A collaboration between an artist wife and a musician husband grew roots by a stream on a camping trip.
That’s where Darla Slee read Neil Gaiman’s 2017 book, “Norse Mythology,” out loud to Jeremiah Walter. The stories of Odin, Thor, Loki and Freyja long held a fascination for Slee, and her interest inspired Walter. The couple saw a chance at a partnership greater than the one they created on a daily basis.
“There’s something about it (Norse mythology) that seems timeless,” Slee says. “In high school, they kept teaching Greek mythology. It’s important, it influences culture, but I found it to be misogynistic. (Norse mythology) doesn’t feel as misogynist. These old myths and folklore are still dealing with patriarchal societies, but they’re more equal and funny and laid-back.”

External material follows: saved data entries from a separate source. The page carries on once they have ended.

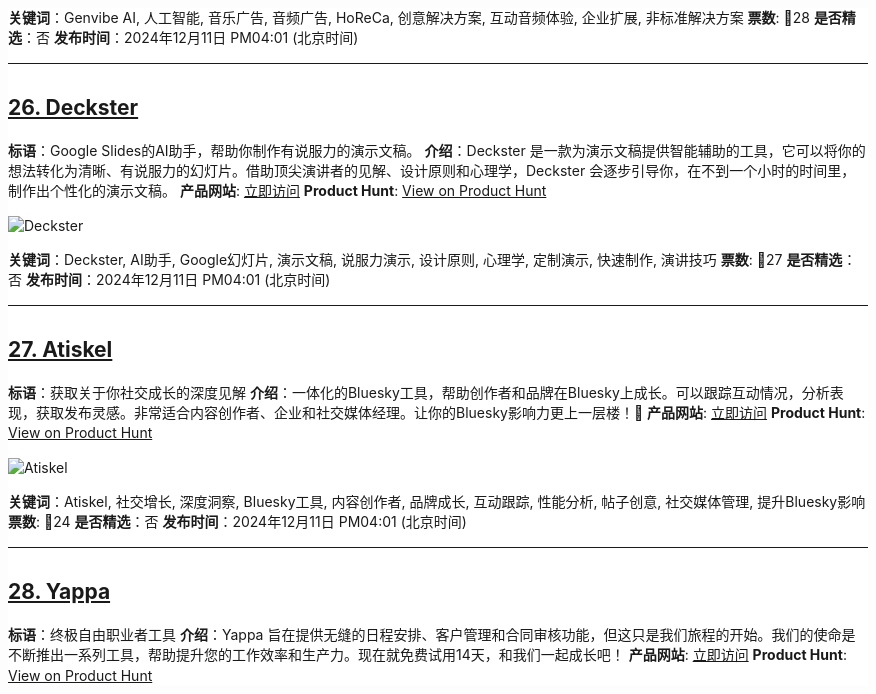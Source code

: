 **关键词**：Genvibe AI, 人工智能, 音乐广告, 音频广告, HoReCa, 创意解决方案, 互动音频体验, 企业扩展, 非标准解决方案
**票数**: 🔺28
**是否精选**：否
**发布时间**：2024年12月11日 PM04:01 (北京时间)

---

## [26. Deckster](https://www.producthunt.com/posts/deckster-2?utm_campaign=producthunt-api&utm_medium=api-v2&utm_source=Application%3A+daily+ph+%28ID%3A+133301%29)
**标语**：Google Slides的AI助手，帮助你制作有说服力的演示文稿。
**介绍**：Deckster 是一款为演示文稿提供智能辅助的工具，它可以将你的想法转化为清晰、有说服力的幻灯片。借助顶尖演讲者的见解、设计原则和心理学，Deckster 会逐步引导你，在不到一个小时的时间里，制作出个性化的演示文稿。
**产品网站**: [立即访问](https://www.producthunt.com/r/V6E6BPDK6FGKZQ?utm_campaign=producthunt-api&utm_medium=api-v2&utm_source=Application%3A+daily+ph+%28ID%3A+133301%29)
**Product Hunt**: [View on Product Hunt](https://www.producthunt.com/posts/deckster-2?utm_campaign=producthunt-api&utm_medium=api-v2&utm_source=Application%3A+daily+ph+%28ID%3A+133301%29)

![Deckster](https://ph-files.imgix.net/c23111d5-0480-420a-83ea-633ced932273.png?auto=format&fit=crop&frame=1&h=512&w=1024)

**关键词**：Deckster, AI助手, Google幻灯片, 演示文稿, 说服力演示, 设计原则, 心理学, 定制演示, 快速制作, 演讲技巧
**票数**: 🔺27
**是否精选**：否
**发布时间**：2024年12月11日 PM04:01 (北京时间)

---

## [27. Atiskel](https://www.producthunt.com/posts/atiskel?utm_campaign=producthunt-api&utm_medium=api-v2&utm_source=Application%3A+daily+ph+%28ID%3A+133301%29)
**标语**：获取关于你社交成长的深度见解
**介绍**：一体化的Bluesky工具，帮助创作者和品牌在Bluesky上成长。可以跟踪互动情况，分析表现，获取发布灵感。非常适合内容创作者、企业和社交媒体经理。让你的Bluesky影响力更上一层楼！🚀
**产品网站**: [立即访问](https://www.producthunt.com/r/EMAPLQVGWY2NJ5?utm_campaign=producthunt-api&utm_medium=api-v2&utm_source=Application%3A+daily+ph+%28ID%3A+133301%29)
**Product Hunt**: [View on Product Hunt](https://www.producthunt.com/posts/atiskel?utm_campaign=producthunt-api&utm_medium=api-v2&utm_source=Application%3A+daily+ph+%28ID%3A+133301%29)

![Atiskel](https://ph-files.imgix.net/faa1bcf5-7b9f-4bf3-8671-d0a9b4f38a5f.png?auto=format&fit=crop&frame=1&h=512&w=1024)

**关键词**：Atiskel, 社交增长, 深度洞察, Bluesky工具, 内容创作者, 品牌成长, 互动跟踪, 性能分析, 帖子创意, 社交媒体管理, 提升Bluesky影响
**票数**: 🔺24
**是否精选**：否
**发布时间**：2024年12月11日 PM04:01 (北京时间)

---

## [28. Yappa](https://www.producthunt.com/posts/yappa?utm_campaign=producthunt-api&utm_medium=api-v2&utm_source=Application%3A+daily+ph+%28ID%3A+133301%29)
**标语**：终极自由职业者工具
**介绍**：Yappa 旨在提供无缝的日程安排、客户管理和合同审核功能，但这只是我们旅程的开始。我们的使命是不断推出一系列工具，帮助提升您的工作效率和生产力。现在就免费试用14天，和我们一起成长吧！
**产品网站**: [立即访问](https://www.producthunt.com/r/RBHPXLKYFMVE6R?utm_campaign=producthunt-api&utm_medium=api-v2&utm_source=Application%3A+daily+ph+%28ID%3A+133301%29)
**Product Hunt**: [View on Product Hunt](https://www.producthunt.com/posts/yappa?utm_campaign=producthunt-api&utm_medium=api-v2&utm_source=Application%3A+daily+ph+%28ID%3A+133301%29)
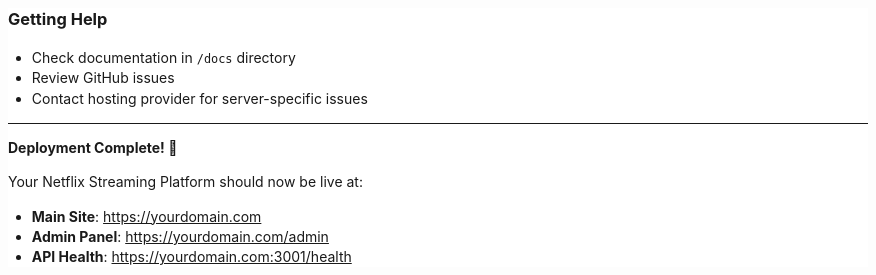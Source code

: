 ### Getting Help
- Check documentation in `/docs` directory
- Review GitHub issues
- Contact hosting provider for server-specific issues

---

**Deployment Complete! 🎉**

Your Netflix Streaming Platform should now be live at:
- **Main Site**: https://yourdomain.com
- **Admin Panel**: https://yourdomain.com/admin
- **API Health**: https://yourdomain.com:3001/health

Slee’s new exhibit, “Uprooting a Mountain: Norse Mythology Reimagined,” opens Friday at Kreuser Gallery during First Friday Downtown. A free opening reception is from 5 to 9 p.m., and also will feature Walter playing songs from “Eighteen Magic Spells,” his companion album to the visual art. Copies of what Walter calls a “psychedelic folk album” also will be for sale.
Two other exhibits will be featured in the gallery: “Motherhood is Forever” by Lupita Carrasco and “Alvarez Squared” by Chris Alvarez.
“The songs are based on the myths,” Walter says. “This is where Darla and I differed a little. I tried to remain authentic to the earliest versions of the myth I could find. She has a new take on what these stories are — maybe changing the setting or gender of a character.”
While Greek mythology does seem more prominent in our culture as a whole, Norse mythology has made its own contributions, such as inspiring the days of the week: Thor’s day is what we know as Thursday. So why are Norse myths not as well-known? Slee has a theory, which was also an impetus to do the show.
“Right-wing groups latched onto Norse mythology, and this goes back before the Nazis in Germany,” she says. “I don’t know if that maybe gave it a bad flavor. I really wanted to combat that. It’s a fun mythology and for everyone and it’s influenced lots of people — J.R.R. Tolkien was influenced by Norse mythology.”
Digging into myths and all their different iterations was at first a hardship for Walter, a multi-instrumentalist who’s played in bands The Rogue Spirits, Intake, Buster’s Tangent and Groove Medicine. But he soon realized Norse mythology could be compared to folk songs, which can often have dozens of versions after being passed down through generations.
“It freed me up,” he says. “I didn’t have to pick which one I think is most legit. I can pick one that makes the best song.”
In one way, the pandemic was a boon to his album. It allowed him extra time, energy and money to collect instruments from around the world to incorporate into the music: a phin from Thailand, valiha from Madagascar, cümbüs saz from Turkey, balalaika from Russia, krar from Ethiopia and a taishogoto from Japan.
“It gives it a diversity I really enjoy,” Walter says. “A lot of music around Norse mythology is traditional, maybe folk, or a lot of metal bands do Viking metal. It was freeing to make each song, depending on what instrument I wanted to use, its own thing and free from traditional genres or folk forms.”